DATA EXCERPTS:
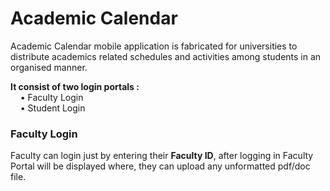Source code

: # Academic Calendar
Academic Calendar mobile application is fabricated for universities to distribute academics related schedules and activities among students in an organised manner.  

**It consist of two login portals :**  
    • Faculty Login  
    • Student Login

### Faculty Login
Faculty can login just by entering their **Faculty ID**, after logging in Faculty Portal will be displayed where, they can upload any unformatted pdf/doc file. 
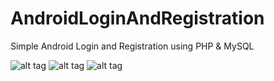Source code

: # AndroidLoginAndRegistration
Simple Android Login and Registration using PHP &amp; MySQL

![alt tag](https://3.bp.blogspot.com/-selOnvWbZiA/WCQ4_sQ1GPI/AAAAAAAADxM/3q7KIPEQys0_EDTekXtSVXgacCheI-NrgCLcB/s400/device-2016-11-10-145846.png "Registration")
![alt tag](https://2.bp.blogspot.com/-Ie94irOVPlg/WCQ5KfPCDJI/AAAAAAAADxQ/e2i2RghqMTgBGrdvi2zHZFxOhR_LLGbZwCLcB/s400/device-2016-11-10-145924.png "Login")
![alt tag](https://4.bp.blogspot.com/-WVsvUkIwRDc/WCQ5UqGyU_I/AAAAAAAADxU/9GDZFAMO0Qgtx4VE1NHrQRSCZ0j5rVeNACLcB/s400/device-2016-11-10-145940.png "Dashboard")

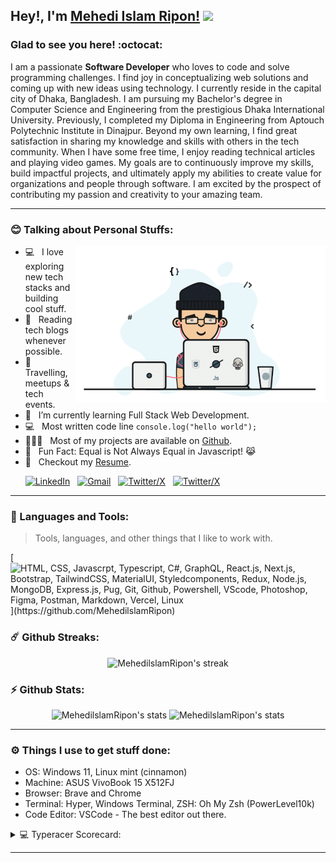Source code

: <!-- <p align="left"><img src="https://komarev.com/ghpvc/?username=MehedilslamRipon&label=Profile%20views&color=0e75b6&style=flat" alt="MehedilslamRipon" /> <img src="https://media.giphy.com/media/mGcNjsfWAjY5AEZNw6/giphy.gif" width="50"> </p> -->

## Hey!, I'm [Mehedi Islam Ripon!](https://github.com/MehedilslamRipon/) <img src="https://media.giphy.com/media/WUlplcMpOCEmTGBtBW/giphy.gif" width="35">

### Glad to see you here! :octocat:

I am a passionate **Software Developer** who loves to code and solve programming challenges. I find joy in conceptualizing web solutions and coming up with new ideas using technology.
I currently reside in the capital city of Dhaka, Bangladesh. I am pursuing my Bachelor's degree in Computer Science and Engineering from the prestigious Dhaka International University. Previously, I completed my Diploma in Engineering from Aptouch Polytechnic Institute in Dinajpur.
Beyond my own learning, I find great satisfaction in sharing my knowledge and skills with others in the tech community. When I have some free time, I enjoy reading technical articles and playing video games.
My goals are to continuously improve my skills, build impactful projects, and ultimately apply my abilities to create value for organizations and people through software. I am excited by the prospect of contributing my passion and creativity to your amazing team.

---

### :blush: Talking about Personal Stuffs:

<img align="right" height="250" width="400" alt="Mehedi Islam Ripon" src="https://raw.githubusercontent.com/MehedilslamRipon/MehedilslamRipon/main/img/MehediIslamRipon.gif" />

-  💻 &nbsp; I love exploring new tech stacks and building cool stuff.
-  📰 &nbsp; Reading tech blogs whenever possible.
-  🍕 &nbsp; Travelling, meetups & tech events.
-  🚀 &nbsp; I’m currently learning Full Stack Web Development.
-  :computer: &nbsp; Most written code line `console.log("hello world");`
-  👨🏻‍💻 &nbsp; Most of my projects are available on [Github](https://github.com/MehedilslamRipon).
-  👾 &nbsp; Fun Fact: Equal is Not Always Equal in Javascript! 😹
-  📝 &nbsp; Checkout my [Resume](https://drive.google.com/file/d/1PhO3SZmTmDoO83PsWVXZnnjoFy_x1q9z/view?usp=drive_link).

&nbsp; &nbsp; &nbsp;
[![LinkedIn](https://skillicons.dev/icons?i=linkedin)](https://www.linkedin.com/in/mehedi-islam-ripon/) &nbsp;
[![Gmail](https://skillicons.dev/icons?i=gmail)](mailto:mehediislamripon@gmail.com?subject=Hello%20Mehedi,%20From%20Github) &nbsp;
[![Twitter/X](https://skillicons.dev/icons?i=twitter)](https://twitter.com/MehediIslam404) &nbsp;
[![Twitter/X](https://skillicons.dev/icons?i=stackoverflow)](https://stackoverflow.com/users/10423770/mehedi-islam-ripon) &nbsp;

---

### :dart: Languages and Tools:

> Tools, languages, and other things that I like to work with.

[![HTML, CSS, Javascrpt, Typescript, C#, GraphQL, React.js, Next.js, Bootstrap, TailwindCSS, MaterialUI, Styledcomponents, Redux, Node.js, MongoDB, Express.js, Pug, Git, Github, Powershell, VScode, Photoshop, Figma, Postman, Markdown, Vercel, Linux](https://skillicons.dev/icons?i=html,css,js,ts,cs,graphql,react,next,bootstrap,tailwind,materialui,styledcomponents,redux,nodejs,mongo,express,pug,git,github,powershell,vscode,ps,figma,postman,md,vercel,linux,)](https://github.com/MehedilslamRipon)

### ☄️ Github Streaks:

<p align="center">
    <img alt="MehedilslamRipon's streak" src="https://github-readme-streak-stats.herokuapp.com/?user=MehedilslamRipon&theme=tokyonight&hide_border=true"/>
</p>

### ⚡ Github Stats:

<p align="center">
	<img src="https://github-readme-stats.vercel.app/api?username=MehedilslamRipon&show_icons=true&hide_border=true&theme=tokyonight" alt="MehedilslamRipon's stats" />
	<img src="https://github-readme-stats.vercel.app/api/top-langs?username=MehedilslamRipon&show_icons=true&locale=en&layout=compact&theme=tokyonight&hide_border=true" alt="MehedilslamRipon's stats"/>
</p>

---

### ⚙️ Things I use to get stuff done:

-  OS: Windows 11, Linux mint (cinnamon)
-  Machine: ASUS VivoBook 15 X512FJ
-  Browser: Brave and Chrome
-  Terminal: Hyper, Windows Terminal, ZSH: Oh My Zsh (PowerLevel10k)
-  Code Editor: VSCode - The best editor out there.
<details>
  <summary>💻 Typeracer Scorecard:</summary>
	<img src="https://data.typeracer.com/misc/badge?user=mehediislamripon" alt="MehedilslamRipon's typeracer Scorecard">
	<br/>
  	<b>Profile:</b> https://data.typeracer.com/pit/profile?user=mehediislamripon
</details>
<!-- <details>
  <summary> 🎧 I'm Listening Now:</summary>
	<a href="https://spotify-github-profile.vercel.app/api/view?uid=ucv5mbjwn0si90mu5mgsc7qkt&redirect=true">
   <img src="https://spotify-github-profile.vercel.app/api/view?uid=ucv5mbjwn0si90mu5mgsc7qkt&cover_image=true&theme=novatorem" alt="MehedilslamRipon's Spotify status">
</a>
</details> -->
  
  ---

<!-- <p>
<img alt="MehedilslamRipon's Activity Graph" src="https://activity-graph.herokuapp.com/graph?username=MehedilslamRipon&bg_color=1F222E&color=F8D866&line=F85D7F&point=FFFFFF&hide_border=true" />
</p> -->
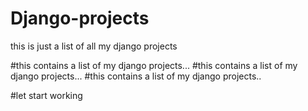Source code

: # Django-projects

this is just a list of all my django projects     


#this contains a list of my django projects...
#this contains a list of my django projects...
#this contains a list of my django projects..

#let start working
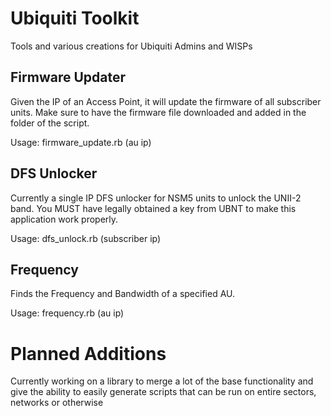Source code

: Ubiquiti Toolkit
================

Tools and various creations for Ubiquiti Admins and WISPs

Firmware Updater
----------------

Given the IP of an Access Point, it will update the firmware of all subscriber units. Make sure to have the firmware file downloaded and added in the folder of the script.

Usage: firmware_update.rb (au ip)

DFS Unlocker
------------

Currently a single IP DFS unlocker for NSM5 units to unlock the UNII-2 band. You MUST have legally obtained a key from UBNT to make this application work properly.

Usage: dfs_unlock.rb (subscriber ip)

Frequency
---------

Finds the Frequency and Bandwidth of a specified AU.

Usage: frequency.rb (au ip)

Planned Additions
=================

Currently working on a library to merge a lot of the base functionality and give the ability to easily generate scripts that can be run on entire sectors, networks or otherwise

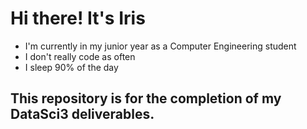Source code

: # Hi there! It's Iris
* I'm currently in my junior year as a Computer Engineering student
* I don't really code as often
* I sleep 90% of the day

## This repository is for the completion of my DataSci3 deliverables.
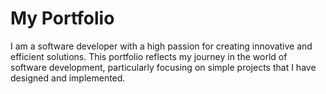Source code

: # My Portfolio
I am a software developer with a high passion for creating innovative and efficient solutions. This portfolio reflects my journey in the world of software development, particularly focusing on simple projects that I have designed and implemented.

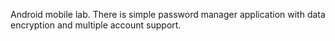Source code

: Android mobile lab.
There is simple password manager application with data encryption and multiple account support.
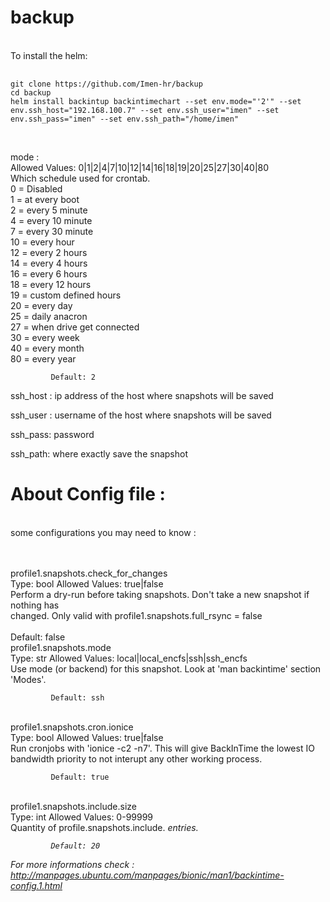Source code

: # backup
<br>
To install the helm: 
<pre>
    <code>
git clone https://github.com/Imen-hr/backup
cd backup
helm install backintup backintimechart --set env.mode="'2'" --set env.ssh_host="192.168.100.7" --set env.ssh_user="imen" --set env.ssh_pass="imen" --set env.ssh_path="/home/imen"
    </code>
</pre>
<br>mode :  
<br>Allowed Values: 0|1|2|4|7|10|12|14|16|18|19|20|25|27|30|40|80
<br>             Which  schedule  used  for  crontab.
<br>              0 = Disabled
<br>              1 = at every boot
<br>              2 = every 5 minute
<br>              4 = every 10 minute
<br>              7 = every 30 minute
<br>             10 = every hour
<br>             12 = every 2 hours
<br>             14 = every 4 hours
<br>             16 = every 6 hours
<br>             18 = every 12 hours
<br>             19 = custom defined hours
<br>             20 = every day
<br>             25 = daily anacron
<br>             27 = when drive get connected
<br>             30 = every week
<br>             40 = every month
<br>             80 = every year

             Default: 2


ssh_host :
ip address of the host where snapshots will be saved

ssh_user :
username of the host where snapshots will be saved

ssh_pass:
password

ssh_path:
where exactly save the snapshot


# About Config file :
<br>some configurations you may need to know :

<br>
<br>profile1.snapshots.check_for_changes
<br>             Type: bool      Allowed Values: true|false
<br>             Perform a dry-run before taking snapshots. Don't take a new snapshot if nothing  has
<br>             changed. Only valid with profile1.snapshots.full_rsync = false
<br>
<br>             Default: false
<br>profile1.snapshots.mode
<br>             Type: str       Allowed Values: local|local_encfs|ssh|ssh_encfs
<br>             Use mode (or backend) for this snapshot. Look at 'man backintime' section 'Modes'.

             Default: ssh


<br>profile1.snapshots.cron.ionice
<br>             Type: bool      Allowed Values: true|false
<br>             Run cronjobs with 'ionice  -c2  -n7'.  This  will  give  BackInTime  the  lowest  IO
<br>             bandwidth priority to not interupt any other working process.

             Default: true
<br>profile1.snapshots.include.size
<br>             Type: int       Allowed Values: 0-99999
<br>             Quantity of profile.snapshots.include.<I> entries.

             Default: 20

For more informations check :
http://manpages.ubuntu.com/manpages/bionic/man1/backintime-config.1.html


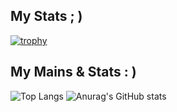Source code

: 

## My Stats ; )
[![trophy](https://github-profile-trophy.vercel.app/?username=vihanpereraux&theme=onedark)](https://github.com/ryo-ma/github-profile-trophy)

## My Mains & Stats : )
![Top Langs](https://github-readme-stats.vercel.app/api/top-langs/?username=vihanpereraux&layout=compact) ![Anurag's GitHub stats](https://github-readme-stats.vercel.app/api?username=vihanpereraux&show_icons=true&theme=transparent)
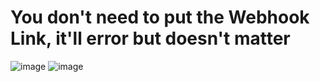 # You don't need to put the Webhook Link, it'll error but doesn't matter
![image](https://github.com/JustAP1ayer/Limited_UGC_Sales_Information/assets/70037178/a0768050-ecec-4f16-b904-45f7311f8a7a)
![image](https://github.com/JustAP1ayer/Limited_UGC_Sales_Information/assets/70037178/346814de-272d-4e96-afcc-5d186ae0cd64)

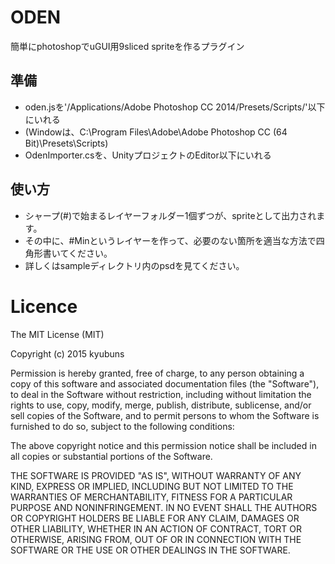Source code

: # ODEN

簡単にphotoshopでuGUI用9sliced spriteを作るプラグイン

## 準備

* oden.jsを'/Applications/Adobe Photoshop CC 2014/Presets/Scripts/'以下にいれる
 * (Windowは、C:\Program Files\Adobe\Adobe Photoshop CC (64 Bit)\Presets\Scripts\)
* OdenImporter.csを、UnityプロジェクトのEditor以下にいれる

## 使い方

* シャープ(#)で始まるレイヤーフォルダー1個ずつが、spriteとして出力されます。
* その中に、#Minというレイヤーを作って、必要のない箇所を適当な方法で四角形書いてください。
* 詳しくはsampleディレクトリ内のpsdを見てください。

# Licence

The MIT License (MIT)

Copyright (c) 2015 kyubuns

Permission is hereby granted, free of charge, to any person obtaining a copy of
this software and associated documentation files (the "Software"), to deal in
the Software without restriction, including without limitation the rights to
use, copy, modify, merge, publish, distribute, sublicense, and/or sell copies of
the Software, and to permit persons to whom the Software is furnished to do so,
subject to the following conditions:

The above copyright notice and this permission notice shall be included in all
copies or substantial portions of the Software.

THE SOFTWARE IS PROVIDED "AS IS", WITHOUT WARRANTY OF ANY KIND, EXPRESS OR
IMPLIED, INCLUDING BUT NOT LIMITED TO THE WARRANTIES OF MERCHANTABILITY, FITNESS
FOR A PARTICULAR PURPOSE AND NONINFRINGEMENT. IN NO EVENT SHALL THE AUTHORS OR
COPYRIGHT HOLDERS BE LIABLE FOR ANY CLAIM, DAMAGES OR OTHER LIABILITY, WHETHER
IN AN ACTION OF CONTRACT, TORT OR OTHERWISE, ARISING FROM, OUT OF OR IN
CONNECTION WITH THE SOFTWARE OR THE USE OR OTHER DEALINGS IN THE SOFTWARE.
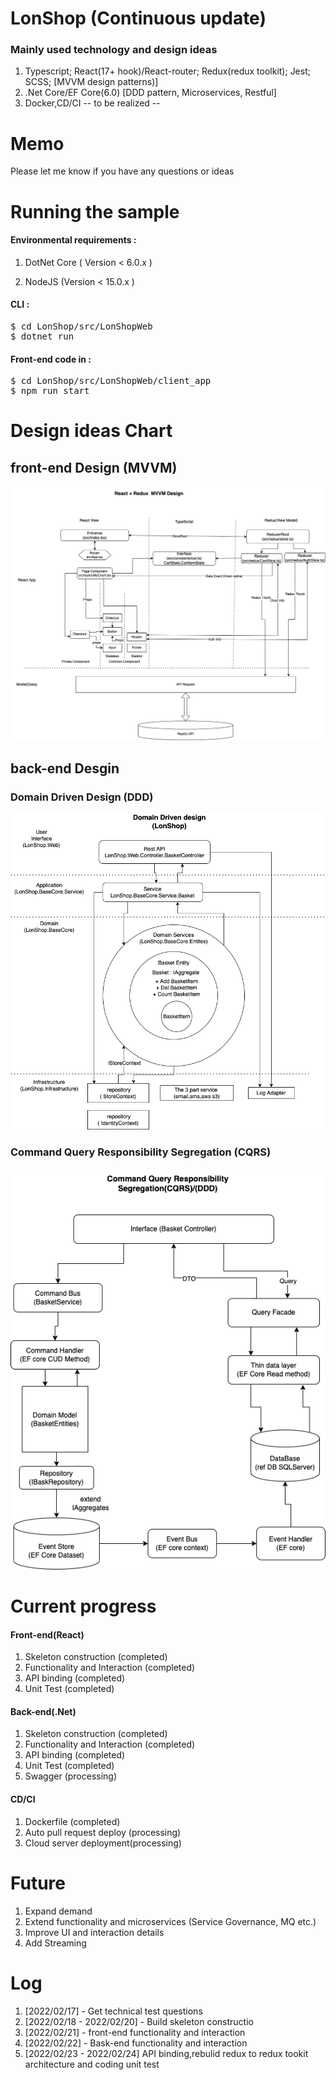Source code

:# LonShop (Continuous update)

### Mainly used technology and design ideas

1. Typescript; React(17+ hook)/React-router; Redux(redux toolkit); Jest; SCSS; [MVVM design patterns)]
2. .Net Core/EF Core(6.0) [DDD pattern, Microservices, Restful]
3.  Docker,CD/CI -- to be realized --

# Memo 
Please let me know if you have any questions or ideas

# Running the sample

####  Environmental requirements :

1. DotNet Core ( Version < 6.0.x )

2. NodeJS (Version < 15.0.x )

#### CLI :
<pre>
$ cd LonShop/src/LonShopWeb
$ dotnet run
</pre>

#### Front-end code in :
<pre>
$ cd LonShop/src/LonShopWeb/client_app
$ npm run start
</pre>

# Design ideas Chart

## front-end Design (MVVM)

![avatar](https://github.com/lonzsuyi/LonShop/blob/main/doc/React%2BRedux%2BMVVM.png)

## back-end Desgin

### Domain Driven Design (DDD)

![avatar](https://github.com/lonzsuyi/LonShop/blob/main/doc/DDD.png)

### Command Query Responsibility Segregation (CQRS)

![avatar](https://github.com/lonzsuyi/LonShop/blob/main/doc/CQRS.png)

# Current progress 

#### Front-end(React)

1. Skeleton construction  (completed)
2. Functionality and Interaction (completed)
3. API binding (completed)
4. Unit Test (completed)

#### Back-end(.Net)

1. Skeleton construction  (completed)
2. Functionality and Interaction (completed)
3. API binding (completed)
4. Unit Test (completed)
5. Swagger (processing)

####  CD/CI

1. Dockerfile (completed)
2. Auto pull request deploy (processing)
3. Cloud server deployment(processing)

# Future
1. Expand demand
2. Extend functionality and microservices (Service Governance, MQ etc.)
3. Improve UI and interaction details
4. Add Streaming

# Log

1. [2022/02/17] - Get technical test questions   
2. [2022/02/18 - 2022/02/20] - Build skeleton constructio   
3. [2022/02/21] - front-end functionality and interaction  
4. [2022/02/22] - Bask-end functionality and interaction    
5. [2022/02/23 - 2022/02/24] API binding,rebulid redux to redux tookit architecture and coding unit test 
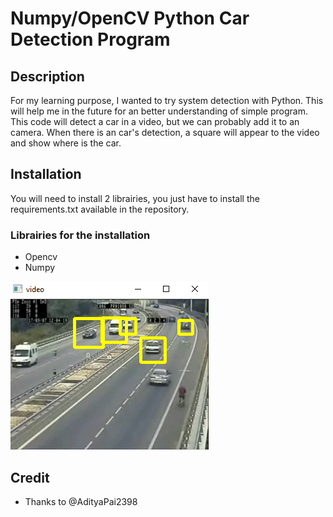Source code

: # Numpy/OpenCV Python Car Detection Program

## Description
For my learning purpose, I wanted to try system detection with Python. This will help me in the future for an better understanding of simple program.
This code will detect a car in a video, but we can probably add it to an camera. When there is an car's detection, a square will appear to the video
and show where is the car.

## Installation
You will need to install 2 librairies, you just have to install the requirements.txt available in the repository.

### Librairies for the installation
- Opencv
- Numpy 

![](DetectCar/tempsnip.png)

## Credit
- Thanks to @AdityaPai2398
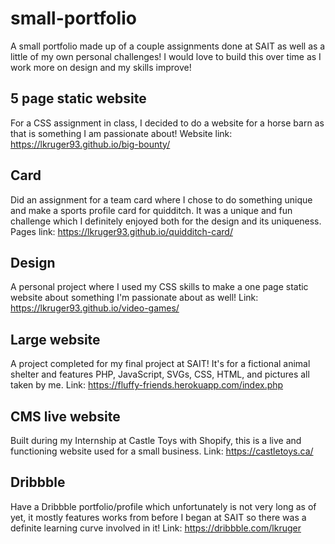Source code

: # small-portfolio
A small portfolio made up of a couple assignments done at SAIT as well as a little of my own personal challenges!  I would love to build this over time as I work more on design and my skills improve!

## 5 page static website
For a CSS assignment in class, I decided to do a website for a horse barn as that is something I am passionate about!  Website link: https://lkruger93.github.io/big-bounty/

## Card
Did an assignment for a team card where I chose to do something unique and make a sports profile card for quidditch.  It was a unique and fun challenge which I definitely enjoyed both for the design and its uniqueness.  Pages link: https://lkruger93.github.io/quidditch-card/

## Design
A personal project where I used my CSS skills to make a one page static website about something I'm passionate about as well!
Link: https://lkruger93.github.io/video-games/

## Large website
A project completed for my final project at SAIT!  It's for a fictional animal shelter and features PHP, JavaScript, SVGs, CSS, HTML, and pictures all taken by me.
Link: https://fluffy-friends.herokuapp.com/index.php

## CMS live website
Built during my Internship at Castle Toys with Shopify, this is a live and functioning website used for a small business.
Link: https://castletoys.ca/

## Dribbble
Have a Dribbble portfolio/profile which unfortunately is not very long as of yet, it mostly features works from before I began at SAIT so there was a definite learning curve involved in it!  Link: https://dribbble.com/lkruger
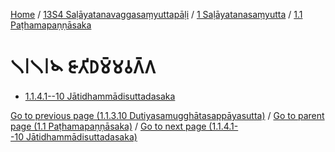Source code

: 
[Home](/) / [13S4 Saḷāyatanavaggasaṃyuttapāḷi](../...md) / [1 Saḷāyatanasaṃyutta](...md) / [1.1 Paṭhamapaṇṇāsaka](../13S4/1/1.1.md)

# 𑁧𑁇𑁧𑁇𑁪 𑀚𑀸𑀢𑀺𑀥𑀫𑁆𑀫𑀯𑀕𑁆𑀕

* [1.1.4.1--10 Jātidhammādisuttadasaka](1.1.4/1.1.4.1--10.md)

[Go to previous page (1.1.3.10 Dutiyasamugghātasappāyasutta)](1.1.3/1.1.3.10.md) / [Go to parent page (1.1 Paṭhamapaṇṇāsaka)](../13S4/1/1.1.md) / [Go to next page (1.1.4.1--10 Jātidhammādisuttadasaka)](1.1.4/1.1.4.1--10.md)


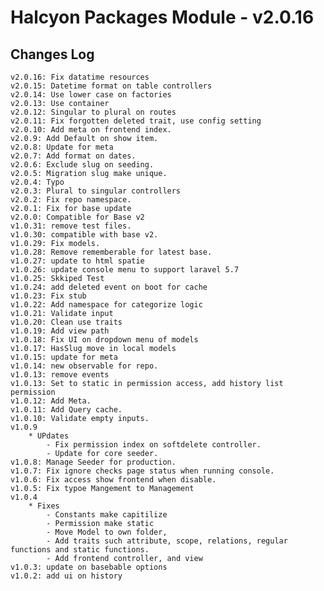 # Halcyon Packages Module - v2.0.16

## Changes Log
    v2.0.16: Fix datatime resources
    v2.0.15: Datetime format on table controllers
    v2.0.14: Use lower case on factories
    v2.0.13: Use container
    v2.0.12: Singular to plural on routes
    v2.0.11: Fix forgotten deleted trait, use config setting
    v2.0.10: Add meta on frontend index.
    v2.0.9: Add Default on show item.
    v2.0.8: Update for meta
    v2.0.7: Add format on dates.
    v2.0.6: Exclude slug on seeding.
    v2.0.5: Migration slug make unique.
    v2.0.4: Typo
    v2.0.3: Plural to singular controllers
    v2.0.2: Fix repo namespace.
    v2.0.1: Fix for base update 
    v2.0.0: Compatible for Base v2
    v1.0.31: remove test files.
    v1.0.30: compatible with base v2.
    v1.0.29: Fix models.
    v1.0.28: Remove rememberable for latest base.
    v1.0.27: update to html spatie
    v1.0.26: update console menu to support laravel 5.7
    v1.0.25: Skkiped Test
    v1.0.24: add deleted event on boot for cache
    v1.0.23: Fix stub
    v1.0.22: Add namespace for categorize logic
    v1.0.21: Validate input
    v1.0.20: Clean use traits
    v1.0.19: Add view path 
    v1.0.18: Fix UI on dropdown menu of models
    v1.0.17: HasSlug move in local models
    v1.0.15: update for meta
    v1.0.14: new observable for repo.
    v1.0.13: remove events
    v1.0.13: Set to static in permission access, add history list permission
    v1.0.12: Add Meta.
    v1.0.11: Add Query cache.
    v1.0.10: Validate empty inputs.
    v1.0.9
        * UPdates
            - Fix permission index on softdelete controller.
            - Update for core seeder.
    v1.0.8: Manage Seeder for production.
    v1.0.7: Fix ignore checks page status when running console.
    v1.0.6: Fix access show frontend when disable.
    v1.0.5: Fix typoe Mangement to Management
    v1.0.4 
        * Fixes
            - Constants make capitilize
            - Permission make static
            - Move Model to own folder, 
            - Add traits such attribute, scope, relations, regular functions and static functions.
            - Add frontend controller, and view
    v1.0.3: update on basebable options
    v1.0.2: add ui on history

TASK TO CARRY OUT:
Please return the lines above that run from the line containing "every 5 minute" to the line containing "Run cronjobs with", inclusive, exactly and with no other lines.

SOLUTION TO THIS TASK:
<br>              2 = every 5 minute
<br>              4 = every 10 minute
<br>              7 = every 30 minute
<br>             10 = every hour
<br>             12 = every 2 hours
<br>             14 = every 4 hours
<br>             16 = every 6 hours
<br>             18 = every 12 hours
<br>             19 = custom defined hours
<br>             20 = every day
<br>             25 = daily anacron
<br>             27 = when drive get connected
<br>             30 = every week
<br>             40 = every month
<br>             80 = every year

             Default: 2


ssh_host :
ip address of the host where snapshots will be saved

ssh_user :
username of the host where snapshots will be saved

ssh_pass:
password

ssh_path:
where exactly save the snapshot


# About Config file :
<br>some configurations you may need to know :

<br>
<br>profile1.snapshots.check_for_changes
<br>             Type: bool      Allowed Values: true|false
<br>             Perform a dry-run before taking snapshots. Don't take a new snapshot if nothing  has
<br>             changed. Only valid with profile1.snapshots.full_rsync = false
<br>
<br>             Default: false
<br>profile1.snapshots.mode
<br>             Type: str       Allowed Values: local|local_encfs|ssh|ssh_encfs
<br>             Use mode (or backend) for this snapshot. Look at 'man backintime' section 'Modes'.

             Default: ssh


<br>profile1.snapshots.cron.ionice
<br>             Type: bool      Allowed Values: true|false
<br>             Run cronjobs with 'ionice  -c2  -n7'.  This  will  give  BackInTime  the  lowest  IO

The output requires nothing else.